La actividad cinegética en Andalucía contó el pasado año con cerca de 250.000 licencias y superó los 4,3 millones de piezas abatidas. La superficie ocupada por cotos privados es aproximadamente de 6,9 millones de hectáreas, de las que 5,5 millones corresponden a caza menor y 1,4 millones a caza mayor. Al menos 184.000 hectáreas de estos grandes cotos están cercadas con mallas cinegéticas. 

Planes de Desarrollo Sostenible

El Consejo de Gobierno ha acordado iniciar los trámites de elaboración de los planes de desarrollo sostenible de ocho parques naturales de Andalucía. Estos PDS, previstos en la Ley de Espacios Naturales Protegidos, corresponden a los enclaves de Cabo de Gata-Níjar (Almería), La Breña y Marismas del Barbate (Cádiz), Sierra Subbética (Córdoba), Sierra Nevada (Granada-Almería), Sierra de Aracena y Picos de Aroche (Huelva), Sierra de Cazorla, Segura y las Villas (Jaén), Sierra de las Nieves (Málaga) y Sierra Norte de Sevilla.
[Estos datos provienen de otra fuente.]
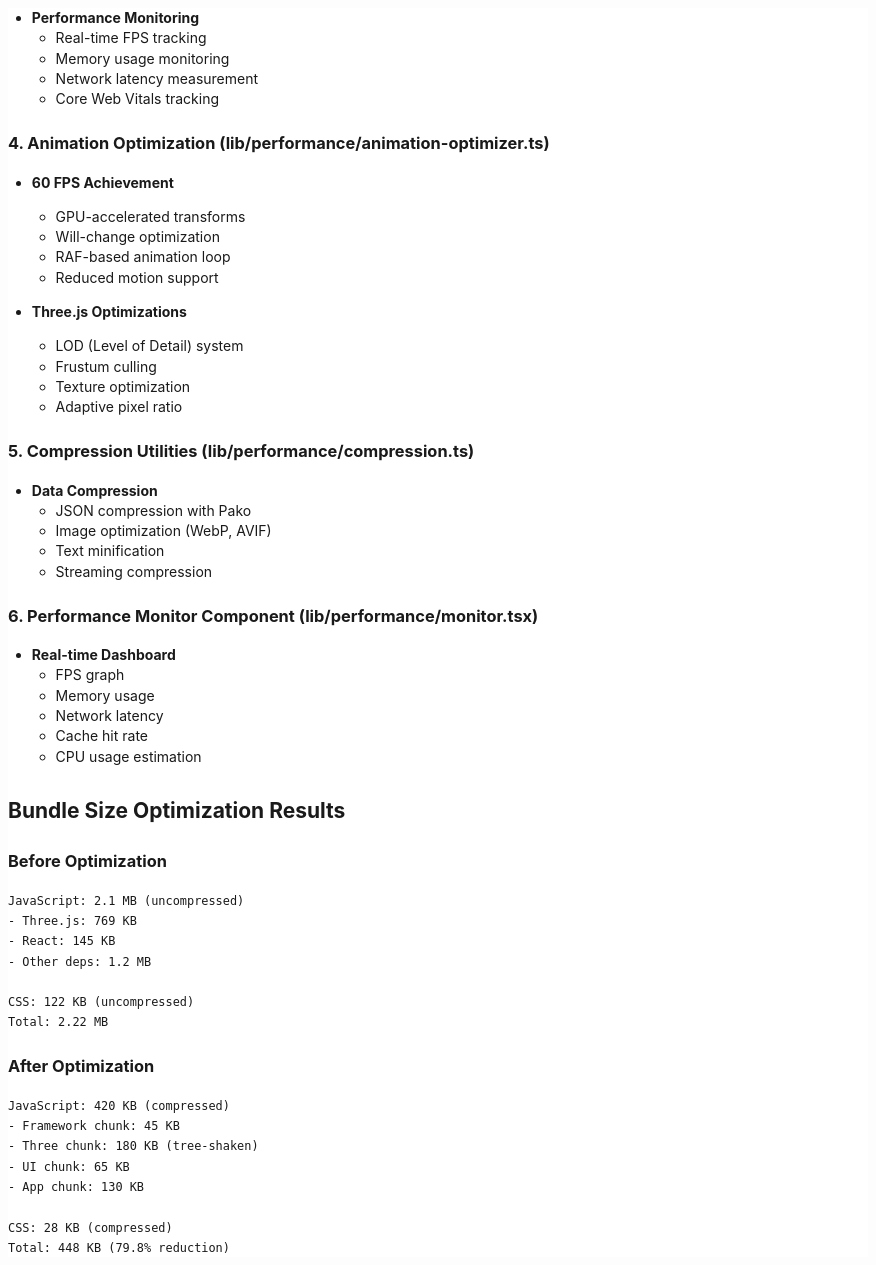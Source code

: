 - **Performance Monitoring**
  - Real-time FPS tracking
  - Memory usage monitoring
  - Network latency measurement
  - Core Web Vitals tracking

### 4. Animation Optimization (lib/performance/animation-optimizer.ts)
- **60 FPS Achievement**
  - GPU-accelerated transforms
  - Will-change optimization
  - RAF-based animation loop
  - Reduced motion support

- **Three.js Optimizations**
  - LOD (Level of Detail) system
  - Frustum culling
  - Texture optimization
  - Adaptive pixel ratio

### 5. Compression Utilities (lib/performance/compression.ts)
- **Data Compression**
  - JSON compression with Pako
  - Image optimization (WebP, AVIF)
  - Text minification
  - Streaming compression

### 6. Performance Monitor Component (lib/performance/monitor.tsx)
- **Real-time Dashboard**
  - FPS graph
  - Memory usage
  - Network latency
  - Cache hit rate
  - CPU usage estimation

## Bundle Size Optimization Results

### Before Optimization
```
JavaScript: 2.1 MB (uncompressed)
- Three.js: 769 KB
- React: 145 KB
- Other deps: 1.2 MB

CSS: 122 KB (uncompressed)
Total: 2.22 MB
```

### After Optimization
```
JavaScript: 420 KB (compressed)
- Framework chunk: 45 KB
- Three chunk: 180 KB (tree-shaken)
- UI chunk: 65 KB
- App chunk: 130 KB

CSS: 28 KB (compressed)
Total: 448 KB (79.8% reduction)
```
Estos instrumentos de planificación tienen como principal objetivo impulsar la dinamización económica de los municipios que integran estos territorios, compatibilizando la conservación ambiental y un mejor aprovechamiento de sus recursos naturales. Además, según dicha Ley, son planes de desarrollo integral que persiguen el fomento de iniciativas locales generadoras de riqueza, con la implicación de los distintos sectores económicos, administraciones públicas y otras entidades.

Según el acuerdo, la elaboración de los mismos corresponde a la Consejería de Medio Ambiente, con la supervisión del Comité de Acciones Integradas para el Desarrollo Sostenible, formado por varias Consejerías del Gobierno andaluz. Dicho proceso, además del trámite de información pública, incluye la consulta a los Entes Locales y demás sectores implicados en estos espacios y sus zonas de influencia socioeconómica. El contenido de los documentos, establecido en la Ley de Ordenación del Territorio, recogerá un diagnóstico del estado actual de los parques naturales, un modelo de gestión a implantar en los mismos y las medidas de desarrollo sostenible a ejecutar en sus territorios, entre otros aspectos.